Highlights
- Netwealth and Amcor CDI have followed different share price paths during 2026.
- Platform growth and global packaging remain the key themes supporting each business.
- Valuation metrics provide one reference point but should be considered alongside business fundamentals.
Netwealth Group (ASX:NWL) and Amcor CDI (ASX:AMC) continue attracting attention for different reasons as market participants assess valuation, operational performance and long-term growth opportunities. Netwealth remains one of Australia's leading wealth management platform providers, while Amcor operates as a global packaging manufacturer serving customers across multiple industries. Both companies represent established businesses within the ASX 200, while also featuring across the broader ASX Financial Stocks landscape due to their relevance to wealth management and diversified corporate investment discussions.
Netwealth Continues Expanding Its Platform
Netwealth has established itself as one of Australia's leading wealth management technology providers.
Its platform enables financial advisers and investors to manage portfolios, execute transactions, monitor investment performance and access reporting through an integrated digital system.
The business has continued expanding funds under administration and customer accounts as demand for digital wealth management services has grown across Australia's financial services industry.
Platform businesses typically benefit from recurring administration revenue while also participating in broader growth across investment markets.
Digital Wealth Management Remains an Important Trend
Australia's wealth management industry continues undergoing digital transformation.
Financial advisers increasingly rely on integrated technology platforms that simplify portfolio administration, reporting and client engagement.
As investment products become more diverse, scalable technology solutions remain increasingly important for managing client assets efficiently.
This long-term structural trend continues supporting demand for modern investment platforms across the financial advice industry.
Valuation Measures Require Context
Market participants often compare current valuation multiples with historical averages when assessing listed companies.
Metrics such as price-to-sales ratios can provide useful reference points by illustrating how the market has valued a business relative to its revenue over time.
However, valuation ratios should generally be considered alongside broader factors including revenue growth, profitability, competitive positioning and long-term business strategy.
Changes in market sentiment or operating performance can significantly influence valuation multiples.
Amcor Operates a Global Packaging Business
Amcor operates one of the world's largest packaging businesses, supplying flexible and rigid packaging solutions across consumer goods, healthcare, food and beverage markets.
Its extensive international manufacturing network supports customers operating across numerous countries and industries.
Packaging demand tends to remain relatively resilient because many products require specialised packaging regardless of broader economic conditions.
This diversified customer base contributes to the company's global operating profile.

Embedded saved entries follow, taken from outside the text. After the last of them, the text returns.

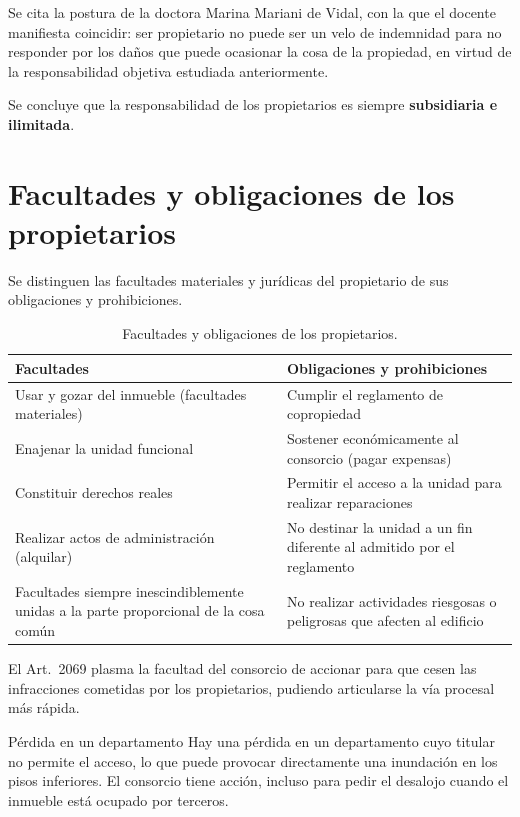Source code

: \documentclass[12pt,oneside]{book}
\begin{document}
Se cita la postura de la doctora Marina Mariani de Vidal, con la que el docente manifiesta coincidir: ser propietario no puede ser un velo de indemnidad para no responder por los daños que puede ocasionar la cosa de la propiedad, en virtud de la responsabilidad objetiva estudiada anteriormente.

Se concluye que la responsabilidad de los propietarios es siempre \textbf{subsidiaria e ilimitada}.

\section{Facultades y obligaciones de los propietarios}

Se distinguen las facultades materiales y jurídicas del propietario de sus obligaciones y prohibiciones.

\begin{table}[H]
\centering
\begin{tabularx}{\textwidth}{
    >{\raggedright\arraybackslash}X
    >{\raggedright\arraybackslash}X
}
\toprule
\textbf{Facultades} & \textbf{Obligaciones y prohibiciones} \\
\midrule
Usar y gozar del inmueble (facultades materiales) & Cumplir el reglamento de copropiedad \\
Enajenar la unidad funcional & Sostener económicamente al consorcio (pagar expensas) \\
Constituir derechos reales & Permitir el acceso a la unidad para realizar reparaciones \\
Realizar actos de administración (alquilar) & No destinar la unidad a un fin diferente al admitido por el reglamento \\
Facultades siempre inescindiblemente unidas a la parte proporcional de la cosa común & No realizar actividades riesgosas o peligrosas que afecten al edificio \\
\bottomrule
\end{tabularx}
\caption{Facultades y obligaciones de los propietarios.}
\end{table}

El Art.~2069 plasma la facultad del consorcio de accionar para que cesen las infracciones cometidas por los propietarios, pudiendo articularse la vía procesal más rápida.

\begin{example}{Pérdida en un departamento}
Hay una pérdida en un departamento cuyo titular no permite el acceso, lo que puede provocar directamente una inundación en los pisos inferiores. El consorcio tiene acción, incluso para pedir el desalojo cuando el inmueble está ocupado por terceros.
\end{example}
\end{document}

Dividend Metrics Form One Part of Analysis
Income-focused companies are often assessed using dividend-related measures alongside other financial metrics.
Historical dividend yields may provide one perspective on how a company has previously been valued relative to shareholder distributions.
However, dividend yields can change due to movements in share prices, earnings performance or dividend policy.
Consequently, dividend analysis generally forms only one component of a broader assessment of business quality and financial performance.
Different Business Models, Different Drivers
Although both companies are listed on the ASX, Netwealth and Amcor operate in entirely different industries.
Netwealth's performance is closely linked to platform growth, client funds, financial market activity and technology development.
Amcor's business, by contrast, depends more heavily on manufacturing efficiency, customer relationships, packaging innovation and global consumer demand.
Understanding these different operating models helps explain why each company responds differently to changing economic conditions.
Long-Term Industry Trends
Several structural themes continue supporting both businesses.
Digital wealth management continues expanding as advisers and clients increasingly adopt online investment platforms.
Meanwhile, packaging remains an essential component of global supply chains across food, healthcare, consumer products and industrial markets.
These long-term industry developments continue influencing business performance beyond short-term market fluctuations.
Risks Remain Important
Every listed company faces operational and market risks.
For wealth platform providers, investment market activity, regulatory changes and competition remain important considerations.
Packaging manufacturers continue managing input costs, global demand, customer relationships and international operating conditions.
Assessing long-term business performance therefore requires considering both opportunities and potential challenges.
Netwealth and Amcor CDI represent two established ASX companies operating in very different industries but each supported by identifiable long-term structural trends.
While valuation metrics can provide useful context, business quality, operational execution and industry positioning remain equally important considerations when evaluating either company.
As Australia's listed market continues evolving, both businesses remain closely followed for their respective roles in financial technology and global packaging.